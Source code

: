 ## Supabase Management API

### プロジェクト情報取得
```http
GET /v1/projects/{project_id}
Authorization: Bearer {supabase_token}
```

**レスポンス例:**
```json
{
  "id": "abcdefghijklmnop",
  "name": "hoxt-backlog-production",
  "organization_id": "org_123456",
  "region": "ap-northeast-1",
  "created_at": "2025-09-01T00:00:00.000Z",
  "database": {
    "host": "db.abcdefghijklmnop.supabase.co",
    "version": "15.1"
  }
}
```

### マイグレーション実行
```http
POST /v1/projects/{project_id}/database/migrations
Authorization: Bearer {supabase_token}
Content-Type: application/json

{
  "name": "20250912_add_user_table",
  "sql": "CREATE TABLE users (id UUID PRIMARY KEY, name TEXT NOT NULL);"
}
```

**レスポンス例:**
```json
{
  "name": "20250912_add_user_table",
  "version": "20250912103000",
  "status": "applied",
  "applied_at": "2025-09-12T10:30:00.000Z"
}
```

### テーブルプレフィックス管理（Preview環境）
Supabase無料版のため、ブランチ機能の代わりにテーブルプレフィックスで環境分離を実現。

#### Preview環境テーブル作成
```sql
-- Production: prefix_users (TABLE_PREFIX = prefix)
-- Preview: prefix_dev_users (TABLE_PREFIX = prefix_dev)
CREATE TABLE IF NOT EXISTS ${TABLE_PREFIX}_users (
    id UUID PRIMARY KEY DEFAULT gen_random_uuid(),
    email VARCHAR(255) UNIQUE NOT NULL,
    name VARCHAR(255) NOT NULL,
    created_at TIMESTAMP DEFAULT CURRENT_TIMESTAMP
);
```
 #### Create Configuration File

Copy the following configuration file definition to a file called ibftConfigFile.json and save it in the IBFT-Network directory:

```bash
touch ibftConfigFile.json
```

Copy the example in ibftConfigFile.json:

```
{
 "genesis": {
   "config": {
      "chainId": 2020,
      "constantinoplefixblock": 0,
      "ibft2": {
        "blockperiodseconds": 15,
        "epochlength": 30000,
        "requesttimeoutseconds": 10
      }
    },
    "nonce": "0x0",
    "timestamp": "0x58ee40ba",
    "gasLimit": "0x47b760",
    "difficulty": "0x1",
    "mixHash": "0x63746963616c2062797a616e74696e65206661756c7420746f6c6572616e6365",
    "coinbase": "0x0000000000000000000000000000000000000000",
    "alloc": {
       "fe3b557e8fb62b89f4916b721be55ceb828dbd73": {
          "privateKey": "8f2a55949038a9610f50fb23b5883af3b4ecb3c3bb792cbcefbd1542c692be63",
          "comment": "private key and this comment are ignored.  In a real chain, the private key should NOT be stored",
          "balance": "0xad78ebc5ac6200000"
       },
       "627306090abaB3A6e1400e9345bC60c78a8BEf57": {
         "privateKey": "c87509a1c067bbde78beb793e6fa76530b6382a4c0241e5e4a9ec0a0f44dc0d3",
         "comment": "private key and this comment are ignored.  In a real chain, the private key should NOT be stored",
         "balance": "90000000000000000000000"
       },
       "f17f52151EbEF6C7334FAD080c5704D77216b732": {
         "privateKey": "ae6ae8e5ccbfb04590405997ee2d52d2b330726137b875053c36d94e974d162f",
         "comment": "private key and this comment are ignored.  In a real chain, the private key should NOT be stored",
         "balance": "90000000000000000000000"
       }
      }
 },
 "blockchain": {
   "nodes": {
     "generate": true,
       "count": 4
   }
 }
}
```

### [ACTION ITEM]
Write out the material from the first line to the last, exactly.

### [EXPECTED OUTPUT]
Source code

: ## Supabase Management API

### プロジェクト情報取得
```http
GET /v1/projects/{project_id}
Authorization: Bearer {supabase_token}
```

**レスポンス例:**
```json
{
  "id": "abcdefghijklmnop",
  "name": "hoxt-backlog-production",
  "organization_id": "org_123456",
  "region": "ap-northeast-1",
  "created_at": "2025-09-01T00:00:00.000Z",
  "database": {
    "host": "db.abcdefghijklmnop.supabase.co",
    "version": "15.1"
  }
}
```

### マイグレーション実行
```http
POST /v1/projects/{project_id}/database/migrations
Authorization: Bearer {supabase_token}
Content-Type: application/json

{
  "name": "20250912_add_user_table",
  "sql": "CREATE TABLE users (id UUID PRIMARY KEY, name TEXT NOT NULL);"
}
```

**レスポンス例:**
```json
{
  "name": "20250912_add_user_table",
  "version": "20250912103000",
  "status": "applied",
  "applied_at": "2025-09-12T10:30:00.000Z"
}
```

### テーブルプレフィックス管理（Preview環境）
Supabase無料版のため、ブランチ機能の代わりにテーブルプレフィックスで環境分離を実現。

#### Preview環境テーブル作成
```sql
-- Production: prefix_users (TABLE_PREFIX = prefix)
-- Preview: prefix_dev_users (TABLE_PREFIX = prefix_dev)
CREATE TABLE IF NOT EXISTS ${TABLE_PREFIX}_users (
    id UUID PRIMARY KEY DEFAULT gen_random_uuid(),
    email VARCHAR(255) UNIQUE NOT NULL,
    name VARCHAR(255) NOT NULL,
    created_at TIMESTAMP DEFAULT CURRENT_TIMESTAMP
);
```
 #### Create Configuration File

Copy the following configuration file definition to a file called ibftConfigFile.json and save it in the IBFT-Network directory:

```bash
touch ibftConfigFile.json
```

Copy the example in ibftConfigFile.json:

```
{
 "genesis": {
   "config": {
      "chainId": 2020,
      "constantinoplefixblock": 0,
      "ibft2": {
        "blockperiodseconds": 15,
        "epochlength": 30000,
        "requesttimeoutseconds": 10
      }
    },
    "nonce": "0x0",
    "timestamp": "0x58ee40ba",
    "gasLimit": "0x47b760",
    "difficulty": "0x1",
    "mixHash": "0x63746963616c2062797a616e74696e65206661756c7420746f6c6572616e6365",
    "coinbase": "0x0000000000000000000000000000000000000000",
    "alloc": {
       "fe3b557e8fb62b89f4916b721be55ceb828dbd73": {
          "privateKey": "8f2a55949038a9610f50fb23b5883af3b4ecb3c3bb792cbcefbd1542c692be63",
          "comment": "private key and this comment are ignored.  In a real chain, the private key should NOT be stored",
          "balance": "0xad78ebc5ac6200000"
       },
       "627306090abaB3A6e1400e9345bC60c78a8BEf57": {
         "privateKey": "c87509a1c067bbde78beb793e6fa76530b6382a4c0241e5e4a9ec0a0f44dc0d3",
         "comment": "private key and this comment are ignored.  In a real chain, the private key should NOT be stored",
         "balance": "90000000000000000000000"
       },
       "f17f52151EbEF6C7334FAD080c5704D77216b732": {
         "privateKey": "ae6ae8e5ccbfb04590405997ee2d52d2b330726137b875053c36d94e974d162f",
         "comment": "private key and this comment are ignored.  In a real chain, the private key should NOT be stored",
         "balance": "90000000000000000000000"
       }
      }
 },
 "blockchain": {
   "nodes": {
     "generate": true,
       "count": 4
   }
 }
}
```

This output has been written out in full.